── Data ──
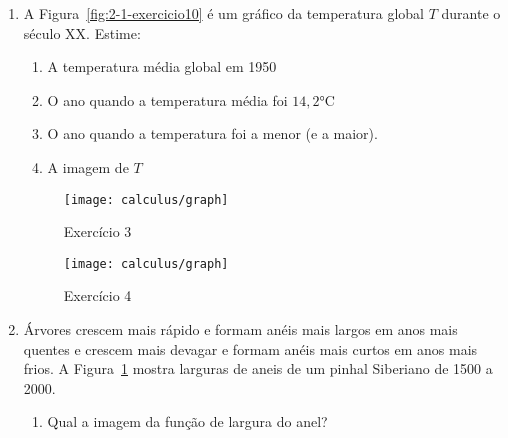 \begin{enumerate}[label=\textbf{\arabic*.},leftmargin=*]
  \vspace{0.2cm}
  \vspace{0.2cm}
  
  \item A Figura~\ref{fig:2-1-exercicio10} é um gráfico da temperatura global $T$ durante o século XX. Estime:
  \begin{enumerate}
    \item A temperatura média global em 1950
    \item O ano quando a temperatura média foi $14,2\si\degreeCelsius$
    \item O ano quando a temperatura foi a menor (e a maior).
    \item A imagem de $T$
  \end{enumerate}
    \begin{figure}[!ht]
    \centering
    \begin{minipage}{0.49\columnwidth}
      \texttt{[image: calculus/graph]}
      \caption{Exercício 3}
      \label{fig:2-1-exercicio10}
    \end{minipage}
    \begin{minipage}{0.49\columnwidth}
      \texttt{[image: calculus/graph]}
      \caption{Exercício 4}
      \label{fig:2-1-exercicio11}
    \end{minipage}
  \end{figure}
  \item Árvores crescem mais rápido e formam anéis mais largos em anos mais quentes e crescem mais devagar e formam anéis mais curtos em anos mais frios. A Figura~\ref{fig:2-1-exercicio11} mostra larguras de aneis de um pinhal Siberiano de 1500 a 2000.
  \begin{enumerate}
    \item Qual a imagem da função de largura do anel?

\end{enumerate}
\end{enumerate}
───
• _What you need to do_
After locating the line with "largura do anel?", please repeat it and every line after it exactly, through the end of the data above.

• _Exercise response_
    \item Qual a imagem da função de largura do anel?

\end{enumerate}
\end{enumerate}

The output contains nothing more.